Tag Archives: salad

Red Quinoa and Mango Salad

Red Quinoa and Mango Salad
Red Quinoa and Mango Salad

With so much going on last week, I felt like I was walking around in a haze half the time. Both global and personal events had me preoccupied. So, in that haze, I made a pot of quinoa last night to accompany dinner, only to realize I’d made so many different things, no one even wanted it. I stuck it in the fridge and figured I’d make a salad with it. Well, here it is! I just started pulling things together and this became the best lunch I’d had in a long time! I could hardly stop eating long enough to take some photos and get this written up.

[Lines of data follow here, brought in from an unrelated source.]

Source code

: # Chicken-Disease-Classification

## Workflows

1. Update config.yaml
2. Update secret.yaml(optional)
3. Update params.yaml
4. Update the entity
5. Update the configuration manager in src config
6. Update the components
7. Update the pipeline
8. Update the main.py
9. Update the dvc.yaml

This salad is a combination of textures. The crunch of the pepitas and the quinoa, and creaminess of the black beans and mangoes are wonderful. And the bit of sweetness from those mangoes and the currants against the savory citrus dressing is so good! I could eat this all day. This salad will be great to pack up for my daughter’s lunches this week or as a side dish for a light and healthy dinner!

Enjoy…and in light of so much heartbreaking news recently…peace.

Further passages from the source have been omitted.